At higher doses, between 5 and 15 grams, the experience shifts toward sedation and pain relief. The opioid-like effects become more prominent, and users describe relaxation, euphoria, and reduced pain perception. This sedative range is where the risk of side effects climbs and where the potential for dependence becomes more significant. The exact threshold where stimulant turns to sedative varies from person to person and product to product, since alkaloid concentrations in commercial kratom are inconsistent.

Known Risks and Side Effects

The FDA has issued warnings against kratom use, citing risks of liver toxicity, seizures, and substance use disorder. At opioid-like doses, kratom can produce familiar opioid side effects: nausea, vomiting, constipation, sedation, and physical dependence. People who use kratom regularly can develop tolerance and experience withdrawal symptoms when they stop, including irritability, muscle aches, insomnia, and anxiety.

Respiratory depression, the leading cause of death in opioid overdoses, has also been reported with kratom, though it appears to be less common than with traditional opioids. Most kratom-associated deaths involve other substances, but fatalities linked to kratom alone have been documented. Liver injury is another concern. Some users develop signs of liver inflammation weeks after starting regular use, which typically resolves after stopping but can be serious.
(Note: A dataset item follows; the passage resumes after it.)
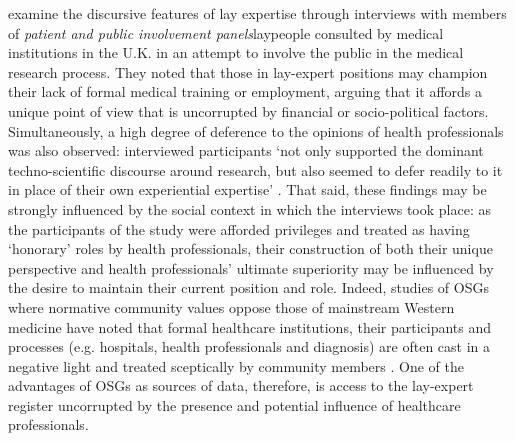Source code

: \textcite{thompson_credibility_2012} examine the discursive features of lay expertise through interviews with members of \emph{patient and public involvement panels}\textemdash{}laypeople consulted by medical institutions in the U.K. in an attempt to involve the public in the medical research process. They noted that those in lay\hyp{}expert positions may champion their lack of formal medical training or employment, arguing that it affords a unique point of view that is uncorrupted by financial or socio\hyp{}political factors. Simultaneously, a high degree of deference to the opinions of health professionals was also observed: interviewed participants `not only supported the dominant techno\hyp{}scientific discourse around research, but also seemed to defer readily to it in place of their own experiential expertise' \parencite*[p.~609]{thompson_credibility_2012}. That said, these findings may be strongly influenced by the social context in which the interviews took place: as the participants of the study were afforded privileges and treated as having `honorary' roles by health professionals, their construction of both their unique perspective and health professionals' ultimate superiority may be influenced by the desire to maintain their current position and role. Indeed, studies of \glspl{OSG} where normative community values oppose those of mainstream Western medicine have noted that formal healthcare institutions, their participants and processes (e.g. hospitals, health professionals and diagnosis) are often cast in a negative light and treated sceptically by community members \cite{mulveen_interpretative_2006}. One of the advantages of \glspl{OSG} as sources of data, therefore, is access to the lay\hyp{}expert register uncorrupted by the presence and potential influence of healthcare professionals.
Contamination Is a Real Problem

Because kratom is unregulated, commercial products face no mandatory testing for contaminants. This isn’t a theoretical concern. During a multistate outbreak in 2017 and 2018, 21 different strains of Salmonella were found in kratom products sold at retail locations and in patients’ homes. Testing during that investigation found Salmonella in half of the kratom samples collected. The contamination likely occurs during harvesting, processing, or storage in the countries where kratom is grown, similar to contamination patterns seen in imported herbs and spices. Heavy metals are another documented concern in unregulated botanical products, though testing data specific to kratom is more limited.

Legal Status in the United States

Kratom is not a controlled substance under federal law. The DEA considered emergency scheduling it in 2016 but backed off after public backlash and requests for more research. It remains on the DEA’s list of “Drugs and Chemicals of Concern,” and the FDA has not approved it for any medical use. The practical result is that kratom is legal to buy and sell in most of the country, but several states and cities have banned or restricted it. Alabama, Arkansas, Indiana, Rhode Island, Vermont, and Wisconsin have statewide bans. Some other states have passed the Kratom Consumer Protection Act, which keeps it legal but requires product labeling and testing standards.

This patchwork means your ability to legally purchase kratom depends entirely on where you live, and even in states where it’s legal, no federal agency is ensuring the product is safe, pure, or accurately labeled.

Why People Use It

The most common reasons people turn to kratom are chronic pain management and opioid withdrawal. For pain, it’s seen as a cheaper, more accessible alternative to prescription medications, especially for people without insurance or those who’ve been cut off from opioid prescriptions. For withdrawal, some people use kratom’s milder opioid-receptor activity to ease the transition off stronger drugs like heroin or prescription painkillers.

There’s a real tension here. Kratom’s alkaloids genuinely interact with opioid receptors and produce measurable effects, and some users report meaningful relief. But the lack of regulation means there’s no quality control, no standardized dosing, and no clinical trials proving it works for these purposes. You’re essentially self-medicating with a variable, unregulated product that carries its own dependence risk. Some researchers see kratom’s unique pharmacology, particularly its partial agonism and reduced respiratory depression, as promising leads for developing new medications. But the raw plant product and the purified, tested drug that might eventually come from it are very different things.